=== Begin Enclosure ===
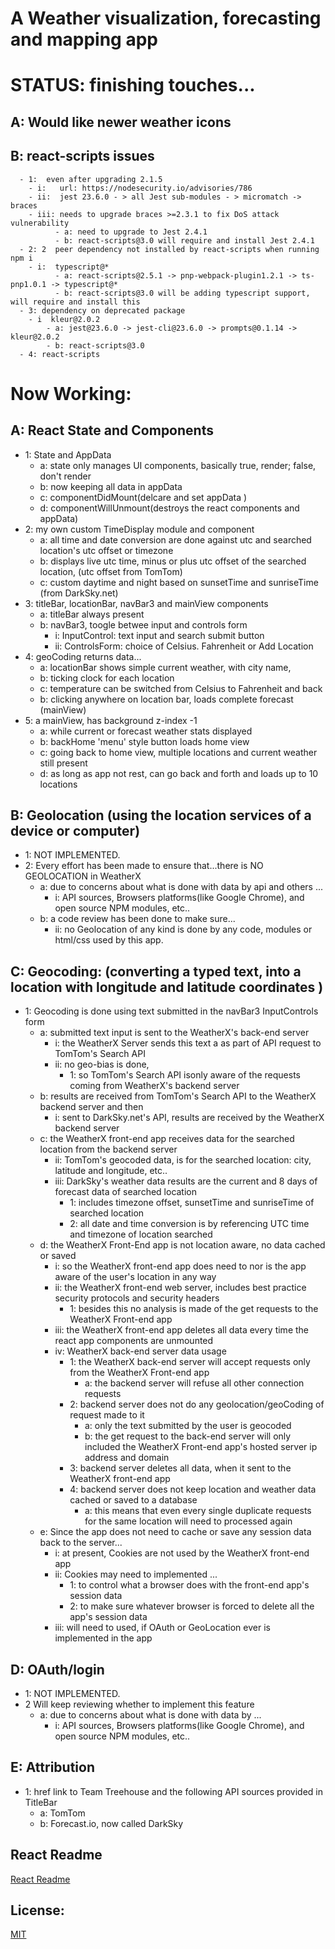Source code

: # A Weather visualization, forecasting and mapping app

# STATUS: finishing touches...

## A: Would like newer weather icons

## B: react-scripts issues
      - 1:  even after upgrading 2.1.5
        - i:   url: https://nodesecurity.io/advisories/786     
        - ii:  jest 23.6.0 - > all Jest sub-modules - > micromatch -> braces
        - iii: needs to upgrade braces >=2.3.1 to fix DoS attack vulnerability
              - a: need to upgrade to Jest 2.4.1
              - b: react-scripts@3.0 will require and install Jest 2.4.1
      - 2: 2  peer dependency not installed by react-scripts when running npm i
        - i:  typescript@*
              - a: react-scripts@2.5.1 -> pnp-webpack-plugin1.2.1 -> ts-pnp1.0.1 -> typescript@*
              - b: react-scripts@3.0 will be adding typescript support, will require and install this
      - 3: dependency on deprecated package
        - i  kleur@2.0.2
            - a: jest@23.6.0 -> jest-cli@23.6.0 -> prompts@0.1.14 -> kleur@2.0.2
            - b: react-scripts@3.0         
      - 4: react-scripts

# Now Working:

## A: React State and Components
 - 1: State and AppData
    - a: state only manages UI components, basically true, render; false, don't render
    - b: now keeping all data in appData
    - c: componentDidMount(delcare and set appData )
    - d: componentWillUnmount(destroys the react components and appData)
 - 2: my own custom TimeDisplay module and component
    - a: all time and date conversion are done against utc and searched location's utc offset or timezone
    - b: displays live utc time, minus or plus utc offset of the searched location, (utc offset from TomTom)
    - c: custom daytime and night based on sunsetTime and sunriseTime (from DarkSky.net)
 - 3: titleBar, locationBar, navBar3 and mainView components
    - a: titleBar always present
    - b: navBar3, toogle betwee input and controls form
        - i: InputControl:  text input and search submit button
        - ii: ControlsForm:  choice of Celsius. Fahrenheit or Add Location
 - 4: geoCoding returns data...
    - a: locationBar shows simple current weather, with city name,
    - b: ticking clock for each location
    - c: temperature can be switched from Celsius to Fahrenheit and back
    - b: clicking anywhere on location bar, loads complete forecast (mainView)
 - 5: a mainView, has background z-index -1
    - a: while current or forecast weather stats displayed
    - b: backHome 'menu' style button loads home view
    - c: going back to home view, multiple locations and current weather still present
    - d: as long as app not rest, can go back and forth and loads up to 10 locations

## B: Geolocation (using the location services of a device or computer)
 - 1: NOT IMPLEMENTED.
 - 2: Every effort has been made to ensure that...there is NO GEOLOCATION in WeatherX
    - a: due to concerns about what is done with data by api and others ...
      - i: API sources, Browsers platforms(like Google Chrome), and open source NPM modules, etc..
    - b: a code review has been done to make sure...
      - ii: no Geolocation of any kind is done by any code, modules or html/css used by this app.

## C: Geocoding: (converting a typed text, into a location with longitude and latitude coordinates )
 - 1: Geocoding is done using text submitted in the navBar3 InputControls form
    - a: submitted text input is sent to the WeatherX's back-end server
      - i: the WeatherX Server sends this text a as part of API request to TomTom's Search API
      - ii: no geo-bias is done,
          - 1: so TomTom's Search API  isonly aware of the requests coming from WeatherX's backend server
    - b: results are received from TomTom's Search API to the WeatherX backend server and then
      - i: sent to DarkSky.net's API, results are received by the WeatherX backend server
    - c: the WeatherX front-end app receives data for the searched location from the backend server
      - ii: TomTom's geocoded data, is for the searched location: city, latitude and longitude, etc..        
      - iii: DarkSky's weather data results are the current and 8 days of forecast data of searched location
          - 1: includes timezone offset, sunsetTime and sunriseTime of searched location
          - 2: all date and time conversion is by referencing UTC time and timezone of location searched
    - d: the WeatherX Front-End app is not location aware, no data cached or saved
      - i: so the WeatherX front-end app does need to nor is the app aware of the user's location in any way
      - ii: the WeatherX front-end web server, includes best practice security protocols and security headers
          - 1: besides this no analysis is made of the get requests to the WeatherX Front-end app
      - iii: the WeatherX front-end app deletes all data every time the react app components are unmounted
      - iv: WeatherX back-end server data usage
          - 1: the WeatherX back-end server will accept requests only from the WeatherX Front-end app
              - a: the backend server will refuse all other connection requests  
          - 2: backend server does not do any geolocation/geoCoding of request made to it
              - a: only the text submitted by the user is geocoded
              - b: the get request to the back-end server will only included the WeatherX Front-end app's hosted server ip address and domain
          - 3: backend server deletes all data, when it sent to the WeatherX front-end app
          - 4: backend server does not keep location and weather data cached or saved to a database
               - a: this means that even every single duplicate requests for the same location will need to processed again
    - e: Since the app does not need to cache or save any session data back to the server...
      - i: at present, Cookies are not used by the WeatherX front-end app
      - ii: Cookies may need to implemented ...
           - 1: to control what a browser does with the front-end app's session data
           - 2: to make sure whatever browser is forced to delete all the app's session data
      - iii: will need to used, if OAuth or GeoLocation ever is implemented in the app

## D: OAuth/login
 - 1: NOT IMPLEMENTED.
 - 2 Will keep reviewing whether to implement this feature
    - a: due to concerns about what is done with data by ...
      - i: API sources, Browsers platforms(like Google Chrome), and open source NPM modules, etc..

## E: Attribution
  - 1: href link to Team Treehouse and the following API sources provided in TitleBar
    - a: TomTom
    - b: Forecast.io, now called DarkSky

## React Readme

[React Readme](https://github.com/pereznetworks/TD-Project12/blob/master/WeatherX/reactReadme.md)

## License:

[MIT](https://github.com/pereznetworks/TD-Project12/blob/master/LICENSE)
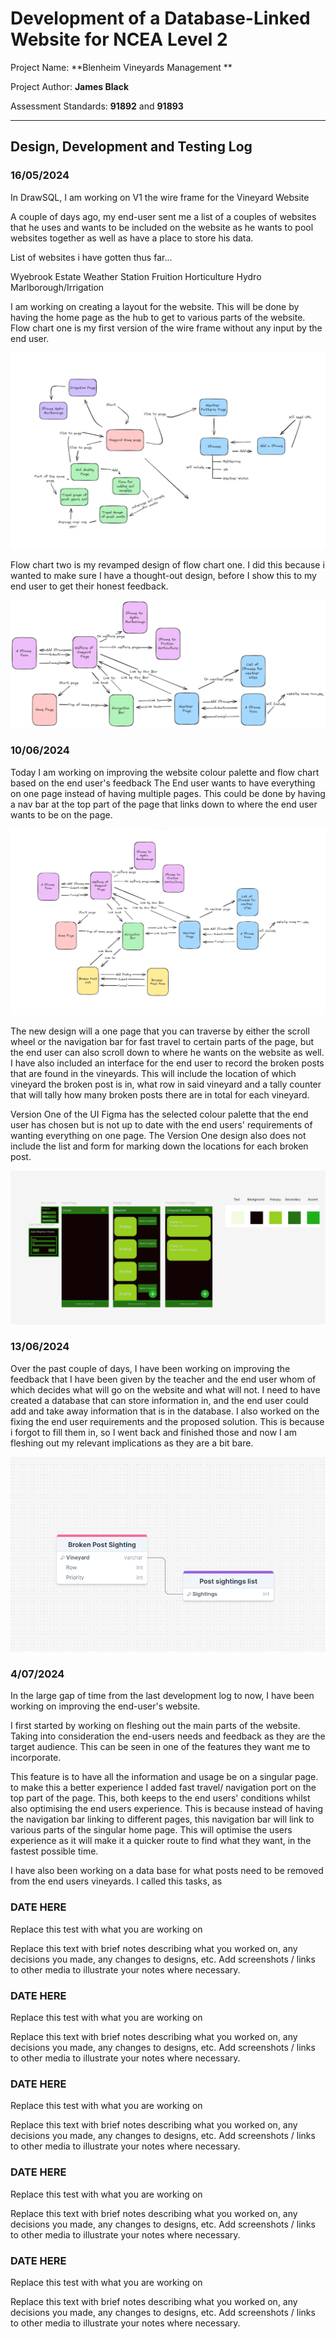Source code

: # Development of a Database-Linked Website for NCEA Level 2

Project Name: **Blenheim Vineyards Management  **

Project Author: **James Black**

Assessment Standards: **91892** and **91893**


-------------------------------------------------

## Design, Development and Testing Log

### 16/05/2024

In DrawSQL, I am working on V1 the wire frame for the Vineyard Website   

A couple of days ago, my end-user sent me a list of a couples of websites that he uses and wants to be included on the website as he wants to pool websites together as well as have a place to store his data. 

List of websites i have gotten thus far... 

Wyebrook Estate Weather Station 
Fruition Horticulture 
Hydro Marlborough/Irrigation 


I am working on creating a layout for the website. This will be done by having the home page as the hub to get to various parts of the website.  
Flow chart one is my first version of the wire frame without any input by the end user. 

![Flow Chart Excalidraw](images/Flow1.png) 

Flow chart two is my revamped design of flow chart one. I did this because i wanted to make sure I have a thought-out design, before I show this to my end user to get their honest feedback. 

![Flow Chart V2](images/Flow2.png) 



### 10/06/2024

Today I am working on improving the website colour palette and flow chart based on the end user's feedback 
The End user wants to have everything on one page instead of having multiple pages. This could be done by having a nav bar at the top part of the page that links down to where the end user wants to be on the page. 

![Flow Chart V3](images/Flow3.png) 

The new design will a one page that you can traverse by either the scroll wheel or the navigation bar for fast travel to certain parts of the page, but the end user can also scroll down to where he wants on the website as well. 
I have also included an interface for the end user to record the broken posts that are found in the vineyards. 
This will include the location of which vineyard the broken post is in, what row in said vineyard and a tally counter that will tally how many broken posts there are in total for each vineyard.

Version One of the UI Figma has the selected colour palette that the end user has chosen but is not up to date with the end users' requirements of wanting everything on one page. The Version One design also does not include the list and form for marking down the locations for each broken post. 

![Version One UI](images/UiFigma1.png)

 
### 13/06/2024

Over the past couple of days, I have been working on improving the feedback that I have been given by the teacher and the end user whom of which decides what will go on the website and what will not.  I need to have created a database that can store information in, and the end user could add and take away information that is in the database. I also worked on the fixing the end user requirements and the proposed solution. This is because i forgot to fill them in, so I went back and finished those and now I am fleshing out my relevant implications as they are a bit bare. 

![DataBASE V1](images/Database1.png)

### 4/07/2024

In the large gap of time from the last development log to now, I have been working on improving the end-user's website.  

I first started by working on fleshing out the main parts of the website. Taking into consideration the end-users needs and feedback as they are the target audience. This can be seen in one of the features they want me to incorporate. 

This feature is to have all the information and usage be on a singular page. to make this a better experience I added fast travel/ navigation port on the top part of the page. This, both keeps to the end users' conditions whilst also optimising the end users experience. This is because instead of having the navigation bar linking to different pages, this navigation bar will link to various parts of the singular home page. This will optimise the users experience as it will make it a quicker route to find what they want, in the fastest possible time. 

I have also been working on a data base for what posts need to be removed from the end users vineyards. I called this tasks, as 

 

 

### DATE HERE

Replace this test with what you are working on

Replace this text with brief notes describing what you worked on, any decisions you made, any changes to designs, etc. Add screenshots / links to other media to illustrate your notes where necessary.

### DATE HERE

Replace this test with what you are working on

Replace this text with brief notes describing what you worked on, any decisions you made, any changes to designs, etc. Add screenshots / links to other media to illustrate your notes where necessary.

### DATE HERE

Replace this test with what you are working on

Replace this text with brief notes describing what you worked on, any decisions you made, any changes to designs, etc. Add screenshots / links to other media to illustrate your notes where necessary.

### DATE HERE

Replace this test with what you are working on

Replace this text with brief notes describing what you worked on, any decisions you made, any changes to designs, etc. Add screenshots / links to other media to illustrate your notes where necessary.

### DATE HERE

Replace this test with what you are working on

Replace this text with brief notes describing what you worked on, any decisions you made, any changes to designs, etc. Add screenshots / links to other media to illustrate your notes where necessary.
=== End Enclosure ===
**Prompt:** Output, from the data above, the lines from the line with "- a: while current" to the line with "## B: Geolocation" exactly as they stand, both ends included and nothing else.

**Solved problem:**
    - a: while current or forecast weather stats displayed
    - b: backHome 'menu' style button loads home view
    - c: going back to home view, multiple locations and current weather still present
    - d: as long as app not rest, can go back and forth and loads up to 10 locations

## B: Geolocation (using the location services of a device or computer)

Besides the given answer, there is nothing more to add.